When a couple with kids decides to divorce, they often consider how they might pay for their children’s potential college costs down the road. In New Jersey, a parent’s responsibility to pay child support and college expenses past the child’s 18th birthday is standard. However, As New Jersey’s Superior Court recently explained, the law requires courts to follow specific procedures in considering the arrangement.

0679082001616745974.jpgHusband and Wife divorced in 2002, following more than nine years of marriage. They entered into a settlement agreement as part of the divorce, under which the couple agreed to share legal and physical custody of their two daughters. They also initially agreed that Husband would pay Wife about $140 a month in child support, and they later agreed to kick that amount up to $800 per month in 2009. The agreement further provided that each former spouse would be equally on the hook for their kids’ net college expenses, or the expenses after any available financial assistance like loans, grants, and scholarships.

The former spouses wound up back in court after a dust up over their oldest daughter’s college expenses in the fall of 2012. Daughter was awarded an extensive financial assistance package from her school, but additional loans were also required to make up the difference. A trial court granted in part Husband’s request to modify the child support arrangement. The court found that a certain PLUS loan being used to finance part of Daughter’s schooling was only available to parents and that Husband and Wife were jointly responsible for paying it. 

The court also said that the child support arrangement should be altered, based on changes in the spouses’ income. It noted that both spouses were making about $75,000 at the time of the split, but Wife was now earning $225,000 a year, and Husband was taking in about $110,000. It ordered Wife to pay Husband just under $100 per month in child support.
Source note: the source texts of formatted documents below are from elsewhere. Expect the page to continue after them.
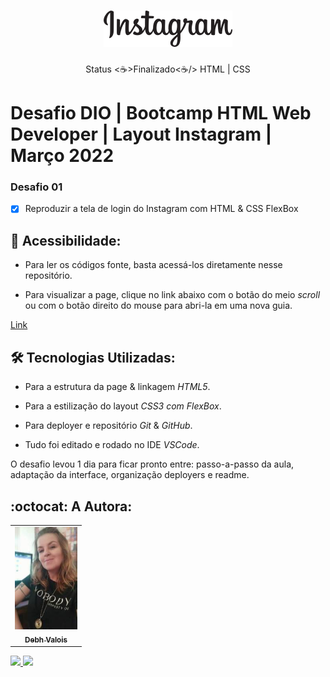 <h1 align="center">
  <img alt="Logo Instagram" title="#NextLevelWeek" src="./images/logo.png" />
</h1>

<p align="center"> Status <☕>Finalizado<☕/> HTML | CSS </p>

# Desafio DIO | Bootcamp HTML Web Developer | Layout Instagram | Março 2022

### Desafio 01

- [x] Reproduzir a tela de login do Instagram com HTML & CSS FlexBox


## 📁 Acessibilidade:

- Para ler os códigos fonte, basta acessá-los diretamente nesse repositório.     

- Para visualizar a page, clique no link abaixo com o botão do meio *scroll* ou com o botão direito do mouse para abri-la em uma nova guia.

[Link](https://debhvalois.github.io/desafioDioLayoutInstagram22/)

## :hammer_and_wrench: Tecnologias Utilizadas:

- Para a estrutura da page & linkagem *HTML5*.

- Para a estilização do layout *CSS3 com FlexBox*.

- Para deployer e repositório *Git* & *GitHub*.

- Tudo foi editado e rodado no IDE *VSCode*. 


O desafio levou 1 dia para ficar pronto entre: passo-a-passo da aula, adaptação da interface, organização deployers e readme.


## :octocat: A Autora: 

<table>
  <tr>
    <td align="center">
      <a href="#">
        <img src="./images/autora.jpeg" width="100px;" alt="Retrato"/><br>
        <sub>
          <b>Debh Valois</b>
        </sub>
      </a>
    </td>
  </tr>
</table>

<a href="https://www.linkedin.com/in/debhvaloispsy/" alt="LinkedIn" target="_blank">
<img src="https://img.shields.io/badge/LinkedIn-%230077B5.svg?&style=flat-square&logo=linkedin&logoColor=white">
</a>

<a href="https://wa.me/message/ONHPRA62USWYK1" alt="WhatsApp" target="_blank">
<img src="https://img.shields.io/badge/-WhatsApp-25d366?style=flat-square&labelColor=25d366&logo=whatsapp&logoColor=white&link=https://wa.me/5584981430120"/>
</a>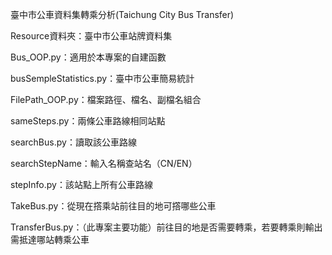 臺中市公車資料集轉乘分析(Taichung City Bus Transfer)


Resource資料夾：臺中市公車站牌資料集

Bus_OOP.py：適用於本專案的自建函數

busSempleStatistics.py：臺中市公車簡易統計

FilePath_OOP.py：檔案路徑、檔名、副檔名組合

sameSteps.py：兩條公車路線相同站點

searchBus.py：讀取該公車路線

searchStepName：輸入名稱查站名（CN/EN）

stepInfo.py：該站點上所有公車路線

TakeBus.py：從現在撘乘站前往目的地可撘哪些公車

TransferBus.py：（此專案主要功能）前往目的地是否需要轉乘，若要轉乘則輸出需抵達哪站轉乘公車
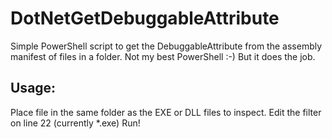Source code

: # DotNetGetDebuggableAttribute
Simple PowerShell script to get the DebuggableAttribute from the assembly manifest of files in a folder.
Not my best PowerShell :-) But it does the job.

## Usage:
Place file in the same folder as the EXE or DLL files to inspect.
Edit the filter on line 22 (currently *.exe)
Run!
Reversing the decision on appeal, the Superior Court said the trial judge didn’t go through the analysis required by law before altering the child support arrangement. The trial court properly referred to its Child Support Guidelines, which give courts some direction for resolving support issues in split-parenting situations, according to the Superior Court. That included noting that Daughter was living at school and then with her father in the summers, as well as the changes in incomes. Since Daughter was now in college and living at school, however, the Court said the trial judge also had to consider New Jersey Statute 2A:34-23. That law requires judges to look at a number of specific factors, including the child’s needs, the parents’ incomes, living standards, earning abilities, ages, health, assets, and other factors. As a result, the Court remanded the case back to the trial judge with instructions to consider those factors.
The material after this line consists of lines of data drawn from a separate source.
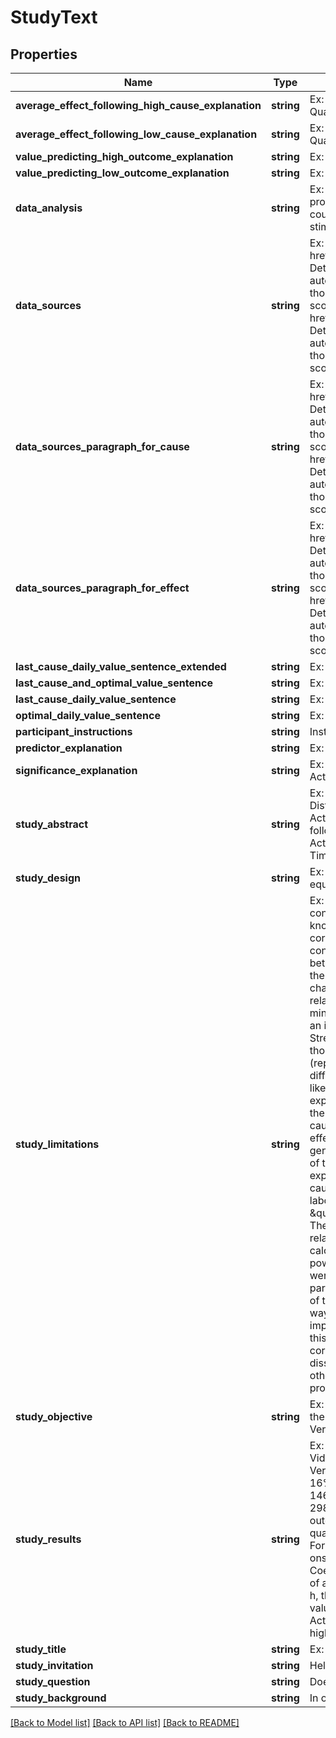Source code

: # StudyText

## Properties
Name | Type | Description | Notes
------------ | ------------- | ------------- | -------------
**average_effect_following_high_cause_explanation** | **string** | Ex: Overall Mood is 3.55/5 (15% higher) on average after days with around 4.19/5 Sleep Quality | [optional] 
**average_effect_following_low_cause_explanation** | **string** | Ex: Overall Mood is 2.65/5 (14% lower) on average after days with around 1.97/5 Sleep Quality | [optional] 
**value_predicting_high_outcome_explanation** | **string** | Ex: Overall Mood, on average, 17% higher after around 4.14/5 Sleep Quality | [optional] 
**value_predicting_low_outcome_explanation** | **string** | Ex: Overall Mood, on average, 11% lower after around 3.03/5 Sleep Quality | [optional] 
**data_analysis** | **string** | Ex: It was assumed that 0 hours would pass before a change in Very Distracting Time would produce an observable change in Video Activities.  It was assumed that Very Distracting Time could produce an observable change in Video Activities for as much as 7 days after the stimulus event. | [optional] 
**data_sources** | **string** | Ex: Very Distracting Time data was primarily collected using &lt;a href&#x3D;\&quot;https://www.rescuetime.com/rp/quantimodo/plans\&quot;&gt;RescueTime&lt;/a&gt;. Detailed reports show which applications and websites you spent time on. Activities are automatically grouped into pre-defined categories with built-in productivity scores covering thousands of websites and applications. You can customize categories and productivity scores to meet your needs.&lt;br&gt;Video Activities data was primarily collected using &lt;a href&#x3D;\&quot;https://www.rescuetime.com/rp/quantimodo/plans\&quot;&gt;RescueTime&lt;/a&gt;. Detailed reports show which applications and websites you spent time on. Activities are automatically grouped into pre-defined categories with built-in productivity scores covering thousands of websites and applications. You can customize categories and productivity scores to meet your needs. | [optional] 
**data_sources_paragraph_for_cause** | **string** | Ex: Very Distracting Time data was primarily collected using &lt;a href&#x3D;\&quot;https://www.rescuetime.com/rp/quantimodo/plans\&quot;&gt;RescueTime&lt;/a&gt;. Detailed reports show which applications and websites you spent time on. Activities are automatically grouped into pre-defined categories with built-in productivity scores covering thousands of websites and applications. You can customize categories and productivity scores to meet your needs.&lt;br&gt;Video Activities data was primarily collected using &lt;a href&#x3D;\&quot;https://www.rescuetime.com/rp/quantimodo/plans\&quot;&gt;RescueTime&lt;/a&gt;. Detailed reports show which applications and websites you spent time on. Activities are automatically grouped into pre-defined categories with built-in productivity scores covering thousands of websites and applications. You can customize categories and productivity scores to meet your needs. | [optional] 
**data_sources_paragraph_for_effect** | **string** | Ex: Very Distracting Time data was primarily collected using &lt;a href&#x3D;\&quot;https://www.rescuetime.com/rp/quantimodo/plans\&quot;&gt;RescueTime&lt;/a&gt;. Detailed reports show which applications and websites you spent time on. Activities are automatically grouped into pre-defined categories with built-in productivity scores covering thousands of websites and applications. You can customize categories and productivity scores to meet your needs.&lt;br&gt;Video Activities data was primarily collected using &lt;a href&#x3D;\&quot;https://www.rescuetime.com/rp/quantimodo/plans\&quot;&gt;RescueTime&lt;/a&gt;. Detailed reports show which applications and websites you spent time on. Activities are automatically grouped into pre-defined categories with built-in productivity scores covering thousands of websites and applications. You can customize categories and productivity scores to meet your needs. | [optional] 
**last_cause_daily_value_sentence_extended** | **string** | Ex: Sleep Quality Predicts Higher Overall Mood | [optional] 
**last_cause_and_optimal_value_sentence** | **string** | Ex: Sleep Quality Predicts Higher Overall Mood | [optional] 
**last_cause_daily_value_sentence** | **string** | Ex: Sleep Quality Predicts Higher Overall Mood | [optional] 
**optimal_daily_value_sentence** | **string** | Ex: Sleep Quality Predicts Higher Overall Mood | [optional] 
**participant_instructions** | **string** | Instructions for study participation | [optional] 
**predictor_explanation** | **string** | Ex: Sleep Quality Predicts Higher Overall Mood | [optional] 
**significance_explanation** | **string** | Ex: Using a two-tailed t-test with alpha &#x3D; 0.05, it was determined that the change in Video Activities is statistically significant at 95% confidence interval. | [optional] 
**study_abstract** | **string** | Ex: Aggregated data from 21 suggests with a low degree of confidence (p&#x3D;0.097) that Very Distracting Time has a moderately positive predictive relationship (R&#x3D;0.354) with Video Activities  (Activity).  The highest quartile of Video Activities measurements were observed following an average 2.03h Very Distracting Timeper day.  The lowest quartile of Video Activities  measurements were observed following an average 1.04h Very Distracting Timeper day. | 
**study_design** | **string** | Ex: This study is based on data donated by  21 QuantiModo users. Thus, the study design is equivalent to the aggregation of 21 separate n&#x3D;1 observational natural experiments. | 
**study_limitations** | **string** | Ex: As with any human experiment, it was impossible to control for all potentially confounding variables.             Correlation does not necessarily imply correlation.  We can never know for sure if one factor is definitely the cause of an outcome.             However, lack of correlation definitely implies the lack of a causal relationship.  Hence, we can with great             confidence rule out non-existent relationships. For instance, if we discover no relationship between mood             and an antidepressant this information is just as or even more valuable than the discovery that there is a relationship.             &lt;br&gt;             &lt;br&gt;             We can also take advantage of several characteristics of time series data from many subjects  to infer the likelihood of a causal relationship if we do find a correlational relationship.             The criteria for causation are a group of minimal conditions necessary to provide adequate evidence of a causal relationship between an incidence and a possible consequence.             The list of the criteria is as follows:             &lt;br&gt;             1. Strength (effect size): A small association does not mean that there is not a causal effect, though the larger the association, the more likely that it is causal.             &lt;br&gt;             2. Consistency (reproducibility): Consistent findings observed by different persons in different places with different samples strengthens the likelihood of an effect.             &lt;br&gt;             3. Specificity: Causation is likely if a very specific population at a specific site and disease with no other likely explanation. The more specific an association between a factor and an effect is, the bigger the probability of a causal relationship.             &lt;br&gt;             4. Temporality: The effect has to occur after the cause (and if there is an expected delay between the cause and expected effect, then the effect must occur after that delay).             &lt;br&gt;             5. Biological gradient: Greater exposure should generally lead to greater incidence of the effect. However, in some cases, the mere presence of the factor can trigger the effect. In other cases, an inverse proportion is observed: greater exposure leads to lower incidence.             &lt;br&gt;             6. Plausibility: A plausible mechanism between cause and effect is helpful.             &lt;br&gt;             7. Coherence: Coherence between epidemiological and laboratory findings increases the likelihood of an effect.             &lt;br&gt;             8. Experiment: \&quot;Occasionally it is possible to appeal to experimental evidence\&quot;.             &lt;br&gt;             9. Analogy: The effect of similar factors may be considered.             &lt;br&gt;             &lt;br&gt;              The confidence in a causal relationship is bolstered by the fact that time-precedence was taken into account in all calculations. Furthermore, in accordance with the law of large numbers (LLN), the predictive power and accuracy of these results will continually grow over time.  146 paired data points were used in this analysis.   Assuming that the relationship is merely coincidental, as the participant independently modifies their Very Distracting Time values, the observed strength of the relationship will decline until it is below the threshold of significance.  To it another way, in the case that we do find a spurious correlation, suggesting that banana intake improves mood for instance,             one will likely increase their banana intake.  Due to the fact that this correlation is spurious, it is unlikely             that you will see a continued and persistent corresponding increase in mood.  So over time, the spurious correlation will             naturally dissipate.Furthermore, it will be very enlightening to aggregate this data with the data from other participants  with similar genetic, diseasomic, environmentomic, and demographic profiles. | 
**study_objective** | **string** | Ex: The objective of this study is to determine the nature of the relationship (if any) between the Very Distracting Time and the Video Activities. Additionally, we attempt to determine the Very Distracting Time values most likely to produce optimal Video Activities values. | 
**study_results** | **string** | Ex: This analysis suggests that higher Very Distracting Time generally predicts negative Video Activities (p &#x3D; 0.097). Video Activities is, on average, 36%  higher after around 2.03 Very Distracting Time.  After an onset delay of 168 hours, Video Activities is, on average, 16%  lower than its average over the 168 hours following around 1.04 Very Distracting Time.  146 data points were used in this analysis.  The value for Very Distracting Time changed 2984 times, effectively running 1492 separate natural experiments. The top quartile outcome values are preceded by an average 2.03 h of Very Distracting Time.  The bottom quartile outcome values are preceded by an average 1.04 h of Very Distracting Time.  Forward Pearson Correlation Coefficient was 0.354 (p&#x3D;0.097, 95% CI -0.437 to 1.144 onset delay &#x3D; 0 hours, duration of action &#x3D; 168 hours) .  The Reverse Pearson Correlation Coefficient was 0.208 (P&#x3D;0.097, 95% CI -0.583 to 0.998, onset delay &#x3D; -0 hours, duration of action &#x3D; -168 hours). When the Very Distracting Time value is closer to 2.03 h than 1.04 h, the Video Activities value which follows is, on average, 36% percent higher than its typical value.  When the Very Distracting Time value is closer to 1.04 h than 2.03 h, the Video Activities value which follows is 0% lower than its typical value.  Video Activities is 5 h (67% higher) on average after days with around 5 h Very Distracting Time | 
**study_title** | **string** | Ex: N1 Study: Very Distracting Time Predicts Negative Video Activities | 
**study_invitation** | **string** | Help us determine if Remeron affects Overall Mood! | [optional] 
**study_question** | **string** | Does Remeron affect Overall Mood? | [optional] 
**study_background** | **string** | In order to reduce suffering through the advancement of human knowledge... | [optional] 

[[Back to Model list]](../README.md#documentation-for-models) [[Back to API list]](../README.md#documentation-for-api-endpoints) [[Back to README]](../README.md)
As this case makes clear, a person considering a divorce should consult an experienced attorney before proceeding and definitely before entering into any settlement or other agreements. The New Jersey child support attorneys at Helfand & Associates have more than 100 years of combined experience representing clients in a wide range of divorce, child custody, and child support cases. Our lawyers work diligently to ease the stress on clients in what can be a trying process by building persuasive cases for the people whom we represent.

Our offices are conveniently located in Whippany and New York City. We are happy to offer clients a consultation in family law and other cases. Contact us online, call our New Jersey office at 973-539-1000, or call our New York City office at (646) 213-9053 to set up an appointment with one of our attorneys.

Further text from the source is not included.